Question

Suppose you have three concave mirrors A, B and C of focal lengths 10 cm 15 cm and 20 cm. For each concave mirror you perform the experiment of image formation for three values of object distance of 10 cm 20 cm and 30 cm. Giving reason answer the following:
A. For the three object distances identify the mirror/mirrors which will form an image of magnification – 1

Answer 1

Hint: The given question can be solved easily using one key concept. The image formed by the concave mirror for the object kept at the radius of curvature will be of the same size and inverted. So, in other words, magnification will be -1. So, object distance must be equal to 2f.

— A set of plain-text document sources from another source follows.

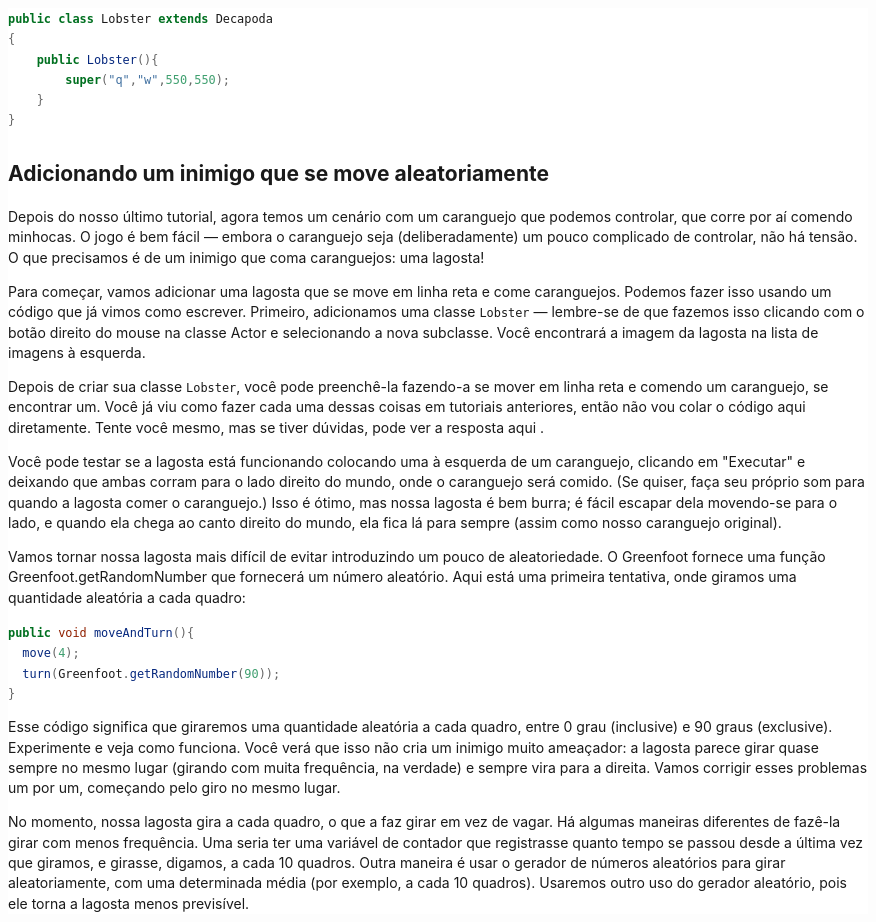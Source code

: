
 ```java
public class Lobster extends Decapoda
{
    public Lobster(){        
        super("q","w",550,550);        
    }    
}
```

##  Adicionando um inimigo que se move aleatoriamente

Depois do nosso último tutorial, agora temos um cenário com um caranguejo que podemos controlar, que corre por aí comendo minhocas. O jogo é bem fácil — embora o caranguejo seja (deliberadamente) um pouco complicado de controlar, não há tensão. O que precisamos é de um inimigo que coma caranguejos: uma lagosta!

Para começar, vamos adicionar uma lagosta que se move em linha reta e come caranguejos. Podemos fazer isso usando um código que já vimos como escrever. Primeiro, adicionamos uma classe `Lobster` — lembre-se de que fazemos isso clicando com o botão direito do mouse na classe Actor e selecionando a nova subclasse. Você encontrará a imagem da lagosta na lista de imagens à esquerda.

Depois de criar sua classe `Lobster`, você pode preenchê-la fazendo-a se mover em linha reta e comendo um caranguejo, se encontrar um. Você já viu como fazer cada uma dessas coisas em tutoriais anteriores, então não vou colar o código aqui diretamente. Tente você mesmo, mas se tiver dúvidas, pode ver a resposta aqui .

Você pode testar se a lagosta está funcionando colocando uma à esquerda de um caranguejo, clicando em "Executar" e deixando que ambas corram para o lado direito do mundo, onde o caranguejo será comido. (Se quiser, faça seu próprio som para quando a lagosta comer o caranguejo.) Isso é ótimo, mas nossa lagosta é bem burra; é fácil escapar dela movendo-se para o lado, e quando ela chega ao canto direito do mundo, ela fica lá para sempre (assim como nosso caranguejo original).

Vamos tornar nossa lagosta mais difícil de evitar introduzindo um pouco de aleatoriedade. O Greenfoot fornece uma função Greenfoot.getRandomNumber que fornecerá um número aleatório. Aqui está uma primeira tentativa, onde giramos uma quantidade aleatória a cada quadro:


```java
public void moveAndTurn(){
  move(4);
  turn(Greenfoot.getRandomNumber(90));
}
```

Esse código significa que giraremos uma quantidade aleatória a cada quadro, entre 0 grau (inclusive) e 90 graus (exclusive). Experimente e veja como funciona. Você verá que isso não cria um inimigo muito ameaçador: a lagosta parece girar quase sempre no mesmo lugar (girando com muita frequência, na verdade) e sempre vira para a direita. Vamos corrigir esses problemas um por um, começando pelo giro no mesmo lugar.

No momento, nossa lagosta gira a cada quadro, o que a faz girar em vez de vagar. Há algumas maneiras diferentes de fazê-la girar com menos frequência. Uma seria ter uma variável de contador que registrasse quanto tempo se passou desde a última vez que giramos, e girasse, digamos, a cada 10 quadros. Outra maneira é usar o gerador de números aleatórios para girar aleatoriamente, com uma determinada média (por exemplo, a cada 10 quadros). Usaremos outro uso do gerador aleatório, pois ele torna a lagosta menos previsível.
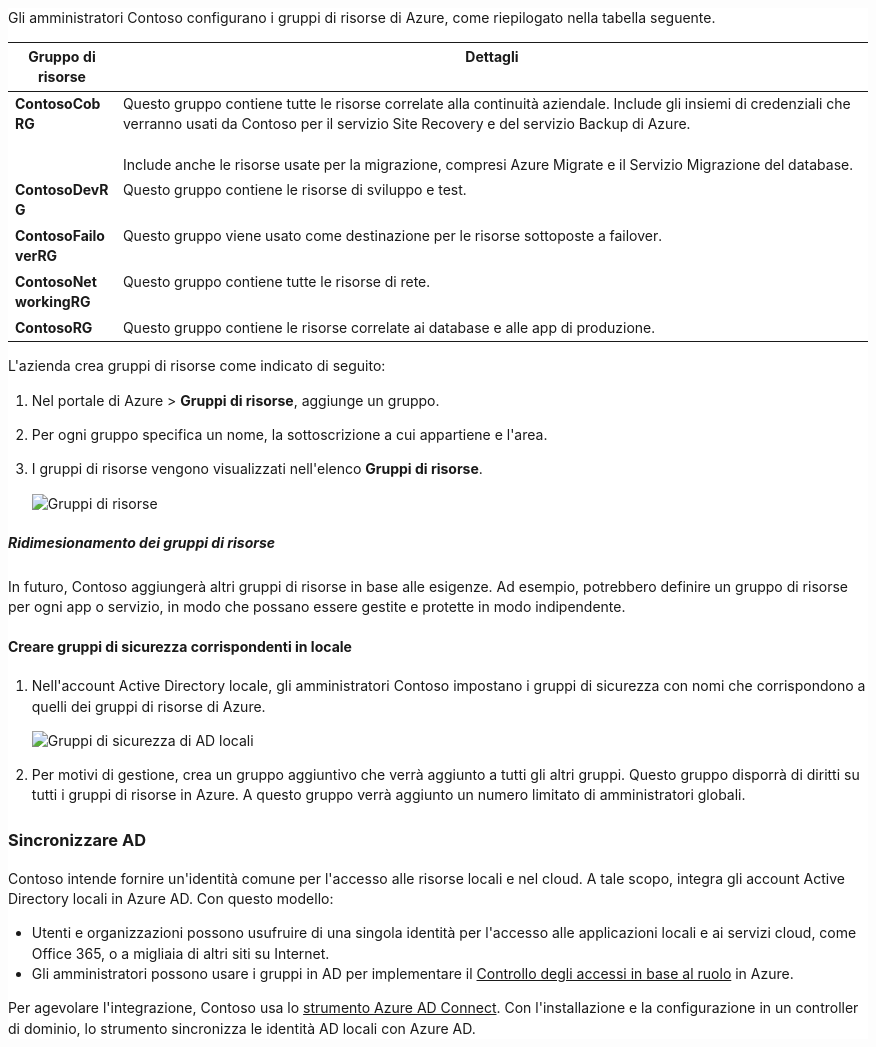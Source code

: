 Gli amministratori Contoso configurano i gruppi di risorse di Azure, come riepilogato nella tabella seguente.

**Gruppo di risorse** | **Dettagli**
--- | ---
**ContosoCobRG** | Questo gruppo contiene tutte le risorse correlate alla continuità aziendale.  Include gli insiemi di credenziali che verranno usati da Contoso per il servizio Site Recovery e del servizio Backup di Azure.<br/><br/> Include anche le risorse usate per la migrazione, compresi Azure Migrate e il Servizio Migrazione del database.
**ContosoDevRG** | Questo gruppo contiene le risorse di sviluppo e test.
**ContosoFailoverRG** | Questo gruppo viene usato come destinazione per le risorse sottoposte a failover.
**ContosoNetworkingRG** | Questo gruppo contiene tutte le risorse di rete.
**ContosoRG** | Questo gruppo contiene le risorse correlate ai database e alle app di produzione.

L'azienda crea gruppi di risorse come indicato di seguito:

1. Nel portale di Azure > **Gruppi di risorse**, aggiunge un gruppo.
2. Per ogni gruppo specifica un nome, la sottoscrizione a cui appartiene e l'area.
3. I gruppi di risorse vengono visualizzati nell'elenco **Gruppi di risorse**.

    ![Gruppi di risorse](./media/contoso-migration-infrastructure/resource-groups.png) 

##### <a name="scaling-resource-groups"></a>Ridimesionamento dei gruppi di risorse

In futuro, Contoso aggiungerà altri gruppi di risorse in base alle esigenze. Ad esempio, potrebbero definire un gruppo di risorse per ogni app o servizio, in modo che possano essere gestite e protette in modo indipendente.

#### <a name="create-matching-security-groups-on-premises"></a>Creare gruppi di sicurezza corrispondenti in locale

1. Nell'account Active Directory locale, gli amministratori Contoso impostano i gruppi di sicurezza con nomi che corrispondono a quelli dei gruppi di risorse di Azure.
 
    ![Gruppi di sicurezza di AD locali](./media/contoso-migration-infrastructure/on-prem-ad.png) 

2. Per motivi di gestione, crea un gruppo aggiuntivo che verrà aggiunto a tutti gli altri gruppi. Questo gruppo disporrà di diritti su tutti i gruppi di risorse in Azure. A questo gruppo verrà aggiunto un numero limitato di amministratori globali.

### <a name="synchronize-ad"></a>Sincronizzare AD

Contoso intende fornire un'identità comune per l'accesso alle risorse locali e nel cloud. A tale scopo, integra gli account Active Directory locali in Azure AD. Con questo modello:

- Utenti e organizzazioni possono usufruire di una singola identità per l'accesso alle applicazioni locali e ai servizi cloud, come Office 365, o a migliaia di altri siti su Internet.
- Gli amministratori possono usare i gruppi in AD per implementare il [Controllo degli accessi in base al ruolo](https://docs.microsoft.com/azure/role-based-access-control/role-assignments-portal) in Azure.

Per agevolare l'integrazione, Contoso usa lo [strumento Azure AD Connect](https://docs.microsoft.com/azure/active-directory/connect/active-directory-aadconnect). Con l'installazione e la configurazione in un controller di dominio, lo strumento sincronizza le identità AD locali con Azure AD. 
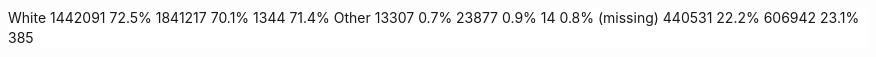 <td class="gt_row gt_left">
White
</td>
<td class="gt_row gt_center">
1442091
</td>
<td class="gt_row gt_right">
72.5%
</td>
<td class="gt_row gt_center">
1841217
</td>
<td class="gt_row gt_right">
70.1%
</td>
<td class="gt_row gt_center">
1344
</td>
<td class="gt_row gt_right">
71.4%
</td>
</tr>
<tr>
<td class="gt_row gt_left">
Other
</td>
<td class="gt_row gt_center">
13307
</td>
<td class="gt_row gt_right">
0.7%
</td>
<td class="gt_row gt_center">
23877
</td>
<td class="gt_row gt_right">
0.9%
</td>
<td class="gt_row gt_center">
14
</td>
<td class="gt_row gt_right">
0.8%
</td>
</tr>
<tr>
<td class="gt_row gt_left">
(missing)
</td>
<td class="gt_row gt_center">
440531
</td>
<td class="gt_row gt_right">
22.2%
</td>
<td class="gt_row gt_center">
606942
</td>
<td class="gt_row gt_right">
23.1%
</td>
<td class="gt_row gt_center">
385
</td>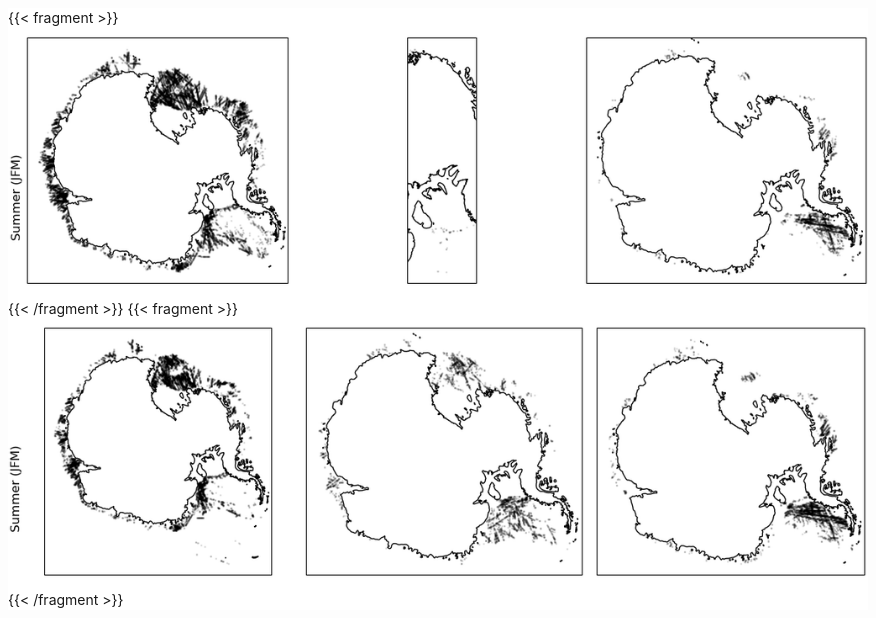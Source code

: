 {{< fragment >}}<img src="./img/UMAP-LGBM updated sure ice class geographic distribution - summer.png" style="margin-bottom: 0px; margin-top: 0px;"> {{< /fragment >}}
{{< fragment >}}<img src="./img/UMAP-RMDA updated sure ice class geographic distribution - summer.png" style="margin-bottom: 0px; margin-top: 0px;"> {{< /fragment >}}

</div>

<div class="col1">
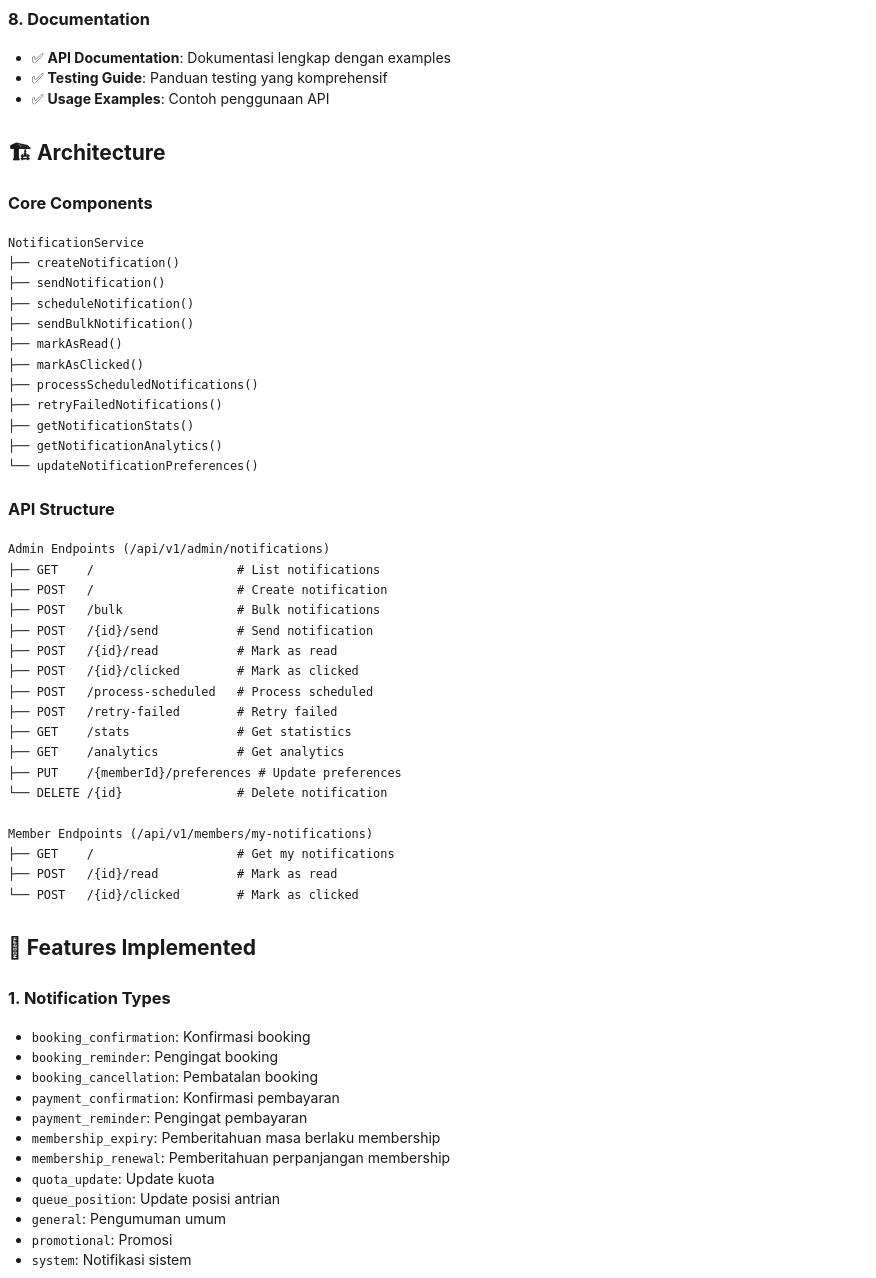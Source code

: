 ### 8. Documentation
- ✅ **API Documentation**: Dokumentasi lengkap dengan examples
- ✅ **Testing Guide**: Panduan testing yang komprehensif
- ✅ **Usage Examples**: Contoh penggunaan API

## 🏗️ Architecture

### Core Components

```
NotificationService
├── createNotification()
├── sendNotification()
├── scheduleNotification()
├── sendBulkNotification()
├── markAsRead()
├── markAsClicked()
├── processScheduledNotifications()
├── retryFailedNotifications()
├── getNotificationStats()
├── getNotificationAnalytics()
└── updateNotificationPreferences()
```

### API Structure

```
Admin Endpoints (/api/v1/admin/notifications)
├── GET    /                    # List notifications
├── POST   /                    # Create notification
├── POST   /bulk                # Bulk notifications
├── POST   /{id}/send           # Send notification
├── POST   /{id}/read           # Mark as read
├── POST   /{id}/clicked        # Mark as clicked
├── POST   /process-scheduled   # Process scheduled
├── POST   /retry-failed        # Retry failed
├── GET    /stats               # Get statistics
├── GET    /analytics           # Get analytics
├── PUT    /{memberId}/preferences # Update preferences
└── DELETE /{id}                # Delete notification

Member Endpoints (/api/v1/members/my-notifications)
├── GET    /                    # Get my notifications
├── POST   /{id}/read           # Mark as read
└── POST   /{id}/clicked        # Mark as clicked
```

## 🔧 Features Implemented

### 1. Notification Types
- `booking_confirmation`: Konfirmasi booking
- `booking_reminder`: Pengingat booking
- `booking_cancellation`: Pembatalan booking
- `payment_confirmation`: Konfirmasi pembayaran
- `payment_reminder`: Pengingat pembayaran
- `membership_expiry`: Pemberitahuan masa berlaku membership
- `membership_renewal`: Pemberitahuan perpanjangan membership
- `quota_update`: Update kuota
- `queue_position`: Update posisi antrian
- `general`: Pengumuman umum
- `promotional`: Promosi
- `system`: Notifikasi sistem
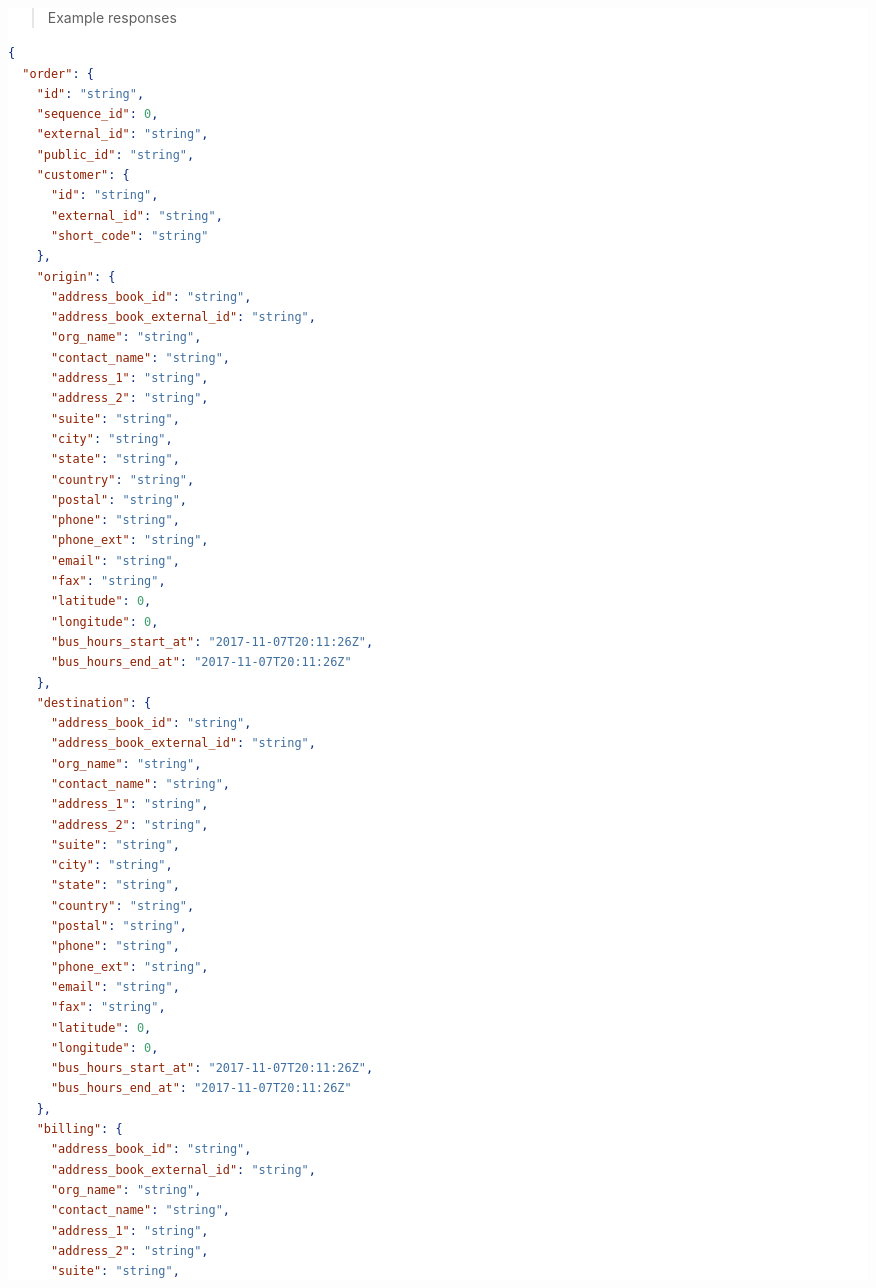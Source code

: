 
> Example responses

```json
{
  "order": {
    "id": "string",
    "sequence_id": 0,
    "external_id": "string",
    "public_id": "string",
    "customer": {
      "id": "string",
      "external_id": "string",
      "short_code": "string"
    },
    "origin": {
      "address_book_id": "string",
      "address_book_external_id": "string",
      "org_name": "string",
      "contact_name": "string",
      "address_1": "string",
      "address_2": "string",
      "suite": "string",
      "city": "string",
      "state": "string",
      "country": "string",
      "postal": "string",
      "phone": "string",
      "phone_ext": "string",
      "email": "string",
      "fax": "string",
      "latitude": 0,
      "longitude": 0,
      "bus_hours_start_at": "2017-11-07T20:11:26Z",
      "bus_hours_end_at": "2017-11-07T20:11:26Z"
    },
    "destination": {
      "address_book_id": "string",
      "address_book_external_id": "string",
      "org_name": "string",
      "contact_name": "string",
      "address_1": "string",
      "address_2": "string",
      "suite": "string",
      "city": "string",
      "state": "string",
      "country": "string",
      "postal": "string",
      "phone": "string",
      "phone_ext": "string",
      "email": "string",
      "fax": "string",
      "latitude": 0,
      "longitude": 0,
      "bus_hours_start_at": "2017-11-07T20:11:26Z",
      "bus_hours_end_at": "2017-11-07T20:11:26Z"
    },
    "billing": {
      "address_book_id": "string",
      "address_book_external_id": "string",
      "org_name": "string",
      "contact_name": "string",
      "address_1": "string",
      "address_2": "string",
      "suite": "string",
```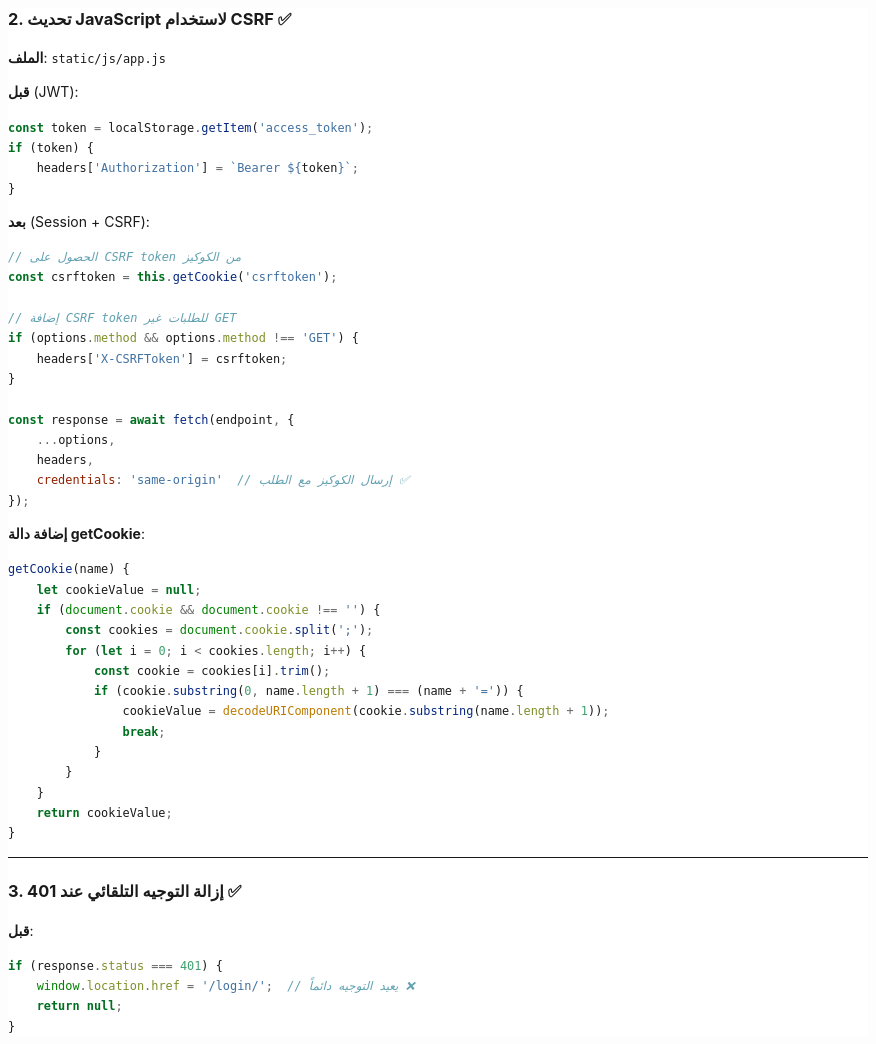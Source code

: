 ### 2. تحديث JavaScript لاستخدام CSRF ✅

**الملف**: `static/js/app.js`

**قبل** (JWT):
```javascript
const token = localStorage.getItem('access_token');
if (token) {
    headers['Authorization'] = `Bearer ${token}`;
}
```

**بعد** (Session + CSRF):
```javascript
// الحصول على CSRF token من الكوكيز
const csrftoken = this.getCookie('csrftoken');

// إضافة CSRF token للطلبات غير GET
if (options.method && options.method !== 'GET') {
    headers['X-CSRFToken'] = csrftoken;
}

const response = await fetch(endpoint, {
    ...options,
    headers,
    credentials: 'same-origin'  // إرسال الكوكيز مع الطلب ✅
});
```

**إضافة دالة getCookie**:
```javascript
getCookie(name) {
    let cookieValue = null;
    if (document.cookie && document.cookie !== '') {
        const cookies = document.cookie.split(';');
        for (let i = 0; i < cookies.length; i++) {
            const cookie = cookies[i].trim();
            if (cookie.substring(0, name.length + 1) === (name + '=')) {
                cookieValue = decodeURIComponent(cookie.substring(name.length + 1));
                break;
            }
        }
    }
    return cookieValue;
}
```

---

### 3. إزالة التوجيه التلقائي عند 401 ✅

**قبل**:
```javascript
if (response.status === 401) {
    window.location.href = '/login/';  // يعيد التوجيه دائماً ❌
    return null;
}
```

Complete step-by-step answer:

For Mirror A
Now For, m = -1, the object must be placed at the centre of the curvature, that is u =2f
So, now then, At, u = -10 cm, then f must be equal to $\dfrac{u}{2}$ so
$\Rightarrow \dfrac{u}{2}=-\dfrac{10}{2}=5cm$
So it will not be the right object distance for the required magnification,
Again. Then, for u = -20 cm, then f must be equal to $\dfrac{u}{2}$
$\Rightarrow \dfrac{u}{2}=-\dfrac{20}{2}=-10cm$
So it will be the right object distance for the required magnification,
Again, for u = -30 cm then f must be equal to $\dfrac{u}{2}$
$\Rightarrow \dfrac{u}{2}=-\dfrac{30}{2}=-15cm$
So it will not be the right object distance for the required magnification

FOR MIRROR B
Now For, m = -1, the object must be placed at the centre of the curvature, that is u =2f
So, now Then, At, u = -10 cm, then f must be equal to $\dfrac{u}{2}$
$\Rightarrow \dfrac{u}{2}=-\dfrac{10}{2}=5cm$
So it will not be the right object distance for the required magnification,
Again. Then, for u = -20 cm, then f must be equal to $\dfrac{u}{2}$
$\Rightarrow \dfrac{u}{2}=-\dfrac{20}{2}=-10cm$
So it will be not the right object distance for the required magnification,
Again, for u = -30 cm then f must be equal to $\dfrac{u}{2}$
$\Rightarrow \dfrac{u}{2}=-\dfrac{30}{2}=-15cm$
So, it will be the right object distance for the required magnification

FOR MIRROR C
Now, For, m = -1, the object must be placed at the centre of the curvature, that is u =2f
So, now Then, At, u = -10 cm, then f must be equal to $\dfrac{u}{2}$
$\Rightarrow \dfrac{u}{2}=-\dfrac{10}{2}=5cm$
So it will not be the right object distance for the required magnification,
Again.Then, for u = -20 cm, then f must be equal to $\dfrac{u}{2}$
$\Rightarrow \dfrac{u}{2}=-\dfrac{20}{2}=-10cm$
So it will be the right object distance for the required magnification,
Again, for u = -30 cm, then f must be equal to $\dfrac{u}{2}$
$\Rightarrow \dfrac{u}{2}=-\dfrac{30}{2}=-15cm$
So it will not be the right object distance for the required magnification
So, we can say that for the mirror A, the desired object distance will be 20 cm, and for the mirror B it will 30 cm. whereas, for the mirror C the given set of object distances wll not give the desired result

Note: Sign convention is a set of guidelines for mathematical study of image creation to set signs for image distance, object distance, focal length, etc. It's according to:
1. Objects are typically located to the left of the mirror
2. From the pole of the mirror, all lengths are determined.
3. The distances measured are positive in the direction of the incident ray, and the distances measured are negative in the direction opposite to that of the incident ray.
4. Distances measured above the main axis along the y-axis are positive, and those measured below the main axis along the y-axis are negative.